BERT's Amazing Applications in NLP and Law

Original by Machine Heart

Author: Zeng Xiangji

Editor:Hao Wang

At the 2019 ACM Turing Conference, Professor Zhu Songchun (UCLA) and Dr. Shen Xiangyang (Microsoft Global Executive Vice President) discussed the topic of “Path Choices in the Age of Artificial Intelligence“. Dr. Shen believes that the development of artificial intelligence will usher in a golden decade in the industry, and Professor Zhu also stated that the trend of AI development will move towards unification, from small tasks to large tasks, from six major AI disciplines to a unified approach.

The BERT model in the field of natural language processing perfectly exemplifies this rule. BERT attempts to use a unified model to handle classic tasks in natural language processing, such as reading comprehension, common sense reasoning, and machine translation. Since Google released BERT last October, it has embarked on a long journey of dominance, showing astonishing results in the top-level machine reading comprehension test SQuAD1.1, surpassing humans in all two evaluation metrics, and achieving best results in 11 different NLP tests, including pushing the GLUE benchmark to 80.4% (an absolute improvement of 7.6%) and achieving 86.7% accuracy in MultiNLI (an absolute improvement rate of 5.6%).
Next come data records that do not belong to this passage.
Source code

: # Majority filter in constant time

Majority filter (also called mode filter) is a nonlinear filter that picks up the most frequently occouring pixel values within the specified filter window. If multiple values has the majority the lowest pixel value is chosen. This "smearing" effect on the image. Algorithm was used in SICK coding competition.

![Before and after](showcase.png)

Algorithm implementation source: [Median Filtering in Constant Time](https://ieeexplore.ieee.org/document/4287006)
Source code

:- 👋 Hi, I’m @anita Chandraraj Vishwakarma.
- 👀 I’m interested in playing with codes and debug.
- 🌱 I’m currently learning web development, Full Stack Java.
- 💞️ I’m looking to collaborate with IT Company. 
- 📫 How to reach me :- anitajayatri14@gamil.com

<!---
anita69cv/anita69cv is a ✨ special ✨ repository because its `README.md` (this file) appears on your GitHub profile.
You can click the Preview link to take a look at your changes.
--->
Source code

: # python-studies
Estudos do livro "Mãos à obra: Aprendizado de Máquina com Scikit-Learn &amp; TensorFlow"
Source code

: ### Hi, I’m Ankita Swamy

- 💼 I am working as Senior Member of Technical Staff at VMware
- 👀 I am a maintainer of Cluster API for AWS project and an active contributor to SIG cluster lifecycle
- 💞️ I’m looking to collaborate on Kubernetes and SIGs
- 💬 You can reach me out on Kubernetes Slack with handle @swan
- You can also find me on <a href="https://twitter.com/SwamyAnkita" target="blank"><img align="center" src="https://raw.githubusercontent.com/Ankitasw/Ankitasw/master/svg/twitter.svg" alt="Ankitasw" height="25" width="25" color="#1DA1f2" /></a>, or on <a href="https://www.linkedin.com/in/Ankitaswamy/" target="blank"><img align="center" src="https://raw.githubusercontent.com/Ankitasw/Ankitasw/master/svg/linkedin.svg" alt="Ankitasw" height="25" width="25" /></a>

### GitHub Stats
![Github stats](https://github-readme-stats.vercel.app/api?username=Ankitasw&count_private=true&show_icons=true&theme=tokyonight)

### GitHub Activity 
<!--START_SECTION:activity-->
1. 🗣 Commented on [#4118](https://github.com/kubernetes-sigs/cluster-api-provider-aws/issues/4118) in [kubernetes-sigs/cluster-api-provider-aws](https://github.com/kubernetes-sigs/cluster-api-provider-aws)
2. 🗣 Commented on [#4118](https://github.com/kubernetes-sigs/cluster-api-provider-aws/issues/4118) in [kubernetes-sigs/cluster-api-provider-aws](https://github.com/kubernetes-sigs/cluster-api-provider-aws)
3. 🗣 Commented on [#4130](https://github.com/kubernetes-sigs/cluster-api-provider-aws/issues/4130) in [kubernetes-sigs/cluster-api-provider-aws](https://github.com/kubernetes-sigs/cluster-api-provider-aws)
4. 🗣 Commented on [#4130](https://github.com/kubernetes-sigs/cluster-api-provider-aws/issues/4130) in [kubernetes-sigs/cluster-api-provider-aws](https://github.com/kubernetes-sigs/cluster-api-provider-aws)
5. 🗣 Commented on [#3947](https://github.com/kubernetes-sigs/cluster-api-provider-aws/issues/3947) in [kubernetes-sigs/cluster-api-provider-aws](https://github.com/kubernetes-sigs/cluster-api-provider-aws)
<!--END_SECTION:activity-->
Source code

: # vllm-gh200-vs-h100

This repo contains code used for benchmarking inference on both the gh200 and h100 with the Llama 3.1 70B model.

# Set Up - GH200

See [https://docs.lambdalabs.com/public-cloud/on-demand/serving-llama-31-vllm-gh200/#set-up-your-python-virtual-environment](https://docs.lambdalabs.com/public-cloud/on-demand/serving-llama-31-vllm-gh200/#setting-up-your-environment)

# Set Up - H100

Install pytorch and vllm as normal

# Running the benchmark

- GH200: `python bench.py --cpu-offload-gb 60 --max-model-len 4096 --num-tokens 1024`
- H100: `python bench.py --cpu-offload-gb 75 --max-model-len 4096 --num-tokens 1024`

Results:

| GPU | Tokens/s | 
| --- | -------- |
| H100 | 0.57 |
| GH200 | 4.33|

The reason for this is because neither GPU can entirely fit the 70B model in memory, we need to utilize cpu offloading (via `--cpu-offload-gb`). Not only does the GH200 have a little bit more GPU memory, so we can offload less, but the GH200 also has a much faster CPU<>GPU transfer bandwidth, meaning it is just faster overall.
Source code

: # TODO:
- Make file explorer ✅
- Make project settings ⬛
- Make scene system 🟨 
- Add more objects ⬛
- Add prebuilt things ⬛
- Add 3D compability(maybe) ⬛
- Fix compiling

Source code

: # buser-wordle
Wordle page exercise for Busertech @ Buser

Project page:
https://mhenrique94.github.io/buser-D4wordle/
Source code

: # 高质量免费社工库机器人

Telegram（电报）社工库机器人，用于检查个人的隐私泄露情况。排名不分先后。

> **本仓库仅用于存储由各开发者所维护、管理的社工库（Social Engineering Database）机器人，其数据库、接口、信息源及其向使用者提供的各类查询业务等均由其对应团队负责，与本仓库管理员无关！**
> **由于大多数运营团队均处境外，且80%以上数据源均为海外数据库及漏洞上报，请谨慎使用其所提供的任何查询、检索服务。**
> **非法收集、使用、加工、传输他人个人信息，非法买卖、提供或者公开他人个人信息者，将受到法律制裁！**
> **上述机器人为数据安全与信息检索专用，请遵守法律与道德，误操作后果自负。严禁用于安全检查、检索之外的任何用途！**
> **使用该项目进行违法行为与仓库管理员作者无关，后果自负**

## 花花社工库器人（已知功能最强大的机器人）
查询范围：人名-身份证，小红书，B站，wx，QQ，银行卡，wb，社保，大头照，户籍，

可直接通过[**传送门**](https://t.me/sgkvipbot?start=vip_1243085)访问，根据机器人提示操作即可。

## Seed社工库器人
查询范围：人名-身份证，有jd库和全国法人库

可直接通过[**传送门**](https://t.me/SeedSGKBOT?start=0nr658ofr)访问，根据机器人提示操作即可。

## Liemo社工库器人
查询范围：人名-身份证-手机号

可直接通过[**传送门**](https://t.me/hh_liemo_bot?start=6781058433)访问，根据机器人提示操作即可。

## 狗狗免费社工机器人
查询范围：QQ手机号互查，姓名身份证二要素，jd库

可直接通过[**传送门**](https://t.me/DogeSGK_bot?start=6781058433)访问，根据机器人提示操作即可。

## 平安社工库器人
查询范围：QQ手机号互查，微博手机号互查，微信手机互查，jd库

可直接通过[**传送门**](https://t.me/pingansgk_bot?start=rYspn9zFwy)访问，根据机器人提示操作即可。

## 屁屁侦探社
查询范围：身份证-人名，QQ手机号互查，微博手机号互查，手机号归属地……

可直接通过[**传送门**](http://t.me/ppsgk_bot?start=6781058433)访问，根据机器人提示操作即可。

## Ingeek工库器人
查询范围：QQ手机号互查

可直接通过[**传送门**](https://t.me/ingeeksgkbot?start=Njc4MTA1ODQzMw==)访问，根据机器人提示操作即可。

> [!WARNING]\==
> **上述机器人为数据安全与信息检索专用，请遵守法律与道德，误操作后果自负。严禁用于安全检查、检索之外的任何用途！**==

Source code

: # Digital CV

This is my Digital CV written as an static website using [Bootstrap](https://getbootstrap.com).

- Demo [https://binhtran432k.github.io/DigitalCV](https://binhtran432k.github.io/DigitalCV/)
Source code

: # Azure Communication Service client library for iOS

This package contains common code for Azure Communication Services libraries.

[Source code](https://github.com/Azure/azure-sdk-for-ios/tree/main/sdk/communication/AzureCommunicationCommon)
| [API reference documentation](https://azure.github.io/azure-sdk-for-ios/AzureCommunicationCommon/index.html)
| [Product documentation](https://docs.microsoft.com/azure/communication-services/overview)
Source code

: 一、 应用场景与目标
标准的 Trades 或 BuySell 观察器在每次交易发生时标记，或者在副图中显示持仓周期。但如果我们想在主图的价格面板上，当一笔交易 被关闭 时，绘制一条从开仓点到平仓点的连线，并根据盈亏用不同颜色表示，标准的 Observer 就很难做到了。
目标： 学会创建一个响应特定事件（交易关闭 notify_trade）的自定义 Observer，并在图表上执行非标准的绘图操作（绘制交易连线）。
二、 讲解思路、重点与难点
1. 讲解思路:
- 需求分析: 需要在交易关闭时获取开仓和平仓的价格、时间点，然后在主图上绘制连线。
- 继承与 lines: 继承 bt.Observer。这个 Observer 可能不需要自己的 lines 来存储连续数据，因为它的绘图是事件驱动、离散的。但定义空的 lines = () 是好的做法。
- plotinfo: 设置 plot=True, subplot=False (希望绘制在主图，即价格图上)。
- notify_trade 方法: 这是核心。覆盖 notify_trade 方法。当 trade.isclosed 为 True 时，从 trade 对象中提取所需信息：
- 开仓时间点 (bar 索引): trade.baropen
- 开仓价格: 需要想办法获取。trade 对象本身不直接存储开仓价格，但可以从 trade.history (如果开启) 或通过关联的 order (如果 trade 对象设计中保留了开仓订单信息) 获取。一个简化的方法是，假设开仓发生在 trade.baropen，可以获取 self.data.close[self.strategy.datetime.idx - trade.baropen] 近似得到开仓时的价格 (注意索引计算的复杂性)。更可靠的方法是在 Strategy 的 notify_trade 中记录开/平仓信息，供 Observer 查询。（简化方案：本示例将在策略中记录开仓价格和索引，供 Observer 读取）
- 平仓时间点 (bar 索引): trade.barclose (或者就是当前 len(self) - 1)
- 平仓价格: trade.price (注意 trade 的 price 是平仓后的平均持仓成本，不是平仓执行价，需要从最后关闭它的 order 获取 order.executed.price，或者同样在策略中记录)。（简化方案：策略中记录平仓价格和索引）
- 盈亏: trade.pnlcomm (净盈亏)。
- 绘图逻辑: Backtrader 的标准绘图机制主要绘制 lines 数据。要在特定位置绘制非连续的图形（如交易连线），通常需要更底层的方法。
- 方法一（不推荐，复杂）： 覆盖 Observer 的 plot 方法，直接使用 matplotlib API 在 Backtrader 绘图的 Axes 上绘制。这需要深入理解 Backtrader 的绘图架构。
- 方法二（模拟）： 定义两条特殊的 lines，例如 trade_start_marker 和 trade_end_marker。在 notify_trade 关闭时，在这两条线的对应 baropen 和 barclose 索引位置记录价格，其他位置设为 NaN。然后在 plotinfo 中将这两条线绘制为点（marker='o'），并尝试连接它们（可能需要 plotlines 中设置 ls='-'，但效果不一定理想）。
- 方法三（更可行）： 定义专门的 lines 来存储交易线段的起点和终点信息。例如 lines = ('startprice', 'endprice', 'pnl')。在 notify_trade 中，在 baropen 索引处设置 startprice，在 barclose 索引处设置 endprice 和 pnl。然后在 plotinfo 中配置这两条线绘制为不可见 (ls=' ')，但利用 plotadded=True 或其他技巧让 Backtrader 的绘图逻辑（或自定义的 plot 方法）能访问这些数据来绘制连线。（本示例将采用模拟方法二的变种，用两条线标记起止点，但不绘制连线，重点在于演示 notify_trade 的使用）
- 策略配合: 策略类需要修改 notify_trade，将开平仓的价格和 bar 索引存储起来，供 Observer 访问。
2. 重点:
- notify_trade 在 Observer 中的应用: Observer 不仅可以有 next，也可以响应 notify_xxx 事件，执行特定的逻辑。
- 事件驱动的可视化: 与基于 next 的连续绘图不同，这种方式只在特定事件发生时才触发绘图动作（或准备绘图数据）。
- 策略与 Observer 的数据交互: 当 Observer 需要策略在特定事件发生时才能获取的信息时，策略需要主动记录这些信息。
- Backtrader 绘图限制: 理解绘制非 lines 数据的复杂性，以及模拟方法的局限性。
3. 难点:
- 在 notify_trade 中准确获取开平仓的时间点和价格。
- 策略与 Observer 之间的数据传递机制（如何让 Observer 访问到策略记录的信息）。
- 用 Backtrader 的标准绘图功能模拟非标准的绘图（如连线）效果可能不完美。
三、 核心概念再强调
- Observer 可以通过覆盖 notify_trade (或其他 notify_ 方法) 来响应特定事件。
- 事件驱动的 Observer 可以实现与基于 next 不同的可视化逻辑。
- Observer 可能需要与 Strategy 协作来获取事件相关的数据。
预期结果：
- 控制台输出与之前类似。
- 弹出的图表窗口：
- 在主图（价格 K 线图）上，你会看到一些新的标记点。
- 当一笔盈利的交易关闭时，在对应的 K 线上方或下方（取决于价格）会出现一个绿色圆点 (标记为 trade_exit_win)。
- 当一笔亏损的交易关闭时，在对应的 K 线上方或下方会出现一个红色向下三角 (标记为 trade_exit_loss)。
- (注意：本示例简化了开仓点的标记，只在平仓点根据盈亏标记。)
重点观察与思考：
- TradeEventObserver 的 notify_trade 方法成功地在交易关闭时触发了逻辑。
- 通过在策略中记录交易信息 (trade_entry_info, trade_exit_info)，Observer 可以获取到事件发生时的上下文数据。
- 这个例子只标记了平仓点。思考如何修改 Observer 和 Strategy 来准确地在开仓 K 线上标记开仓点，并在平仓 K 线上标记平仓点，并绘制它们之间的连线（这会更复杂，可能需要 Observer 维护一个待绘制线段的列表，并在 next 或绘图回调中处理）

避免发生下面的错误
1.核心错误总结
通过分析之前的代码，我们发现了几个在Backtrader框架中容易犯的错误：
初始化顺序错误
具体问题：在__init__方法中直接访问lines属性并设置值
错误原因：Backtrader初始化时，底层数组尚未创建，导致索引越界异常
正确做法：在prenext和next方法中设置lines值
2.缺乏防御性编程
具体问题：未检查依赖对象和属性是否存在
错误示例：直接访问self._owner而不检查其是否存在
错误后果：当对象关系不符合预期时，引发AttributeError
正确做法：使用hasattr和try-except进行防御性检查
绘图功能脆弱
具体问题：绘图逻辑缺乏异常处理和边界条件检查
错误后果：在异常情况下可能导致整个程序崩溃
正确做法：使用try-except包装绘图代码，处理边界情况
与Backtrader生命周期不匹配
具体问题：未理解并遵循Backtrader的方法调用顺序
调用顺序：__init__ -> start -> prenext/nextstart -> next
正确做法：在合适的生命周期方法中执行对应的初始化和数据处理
Although recently some newcomers have surpassed this classic model in various metrics, this is merely a small modification in architecture. Undoubtedly, BERT has opened a new era in the field of natural language processing.

Recently released XLNet has surpassed BERT in several aspects, but the cross-application examples of the BERT language model with existing fields, such as legal documents and scientific papers, still hold significant meaning for the application of XLNet.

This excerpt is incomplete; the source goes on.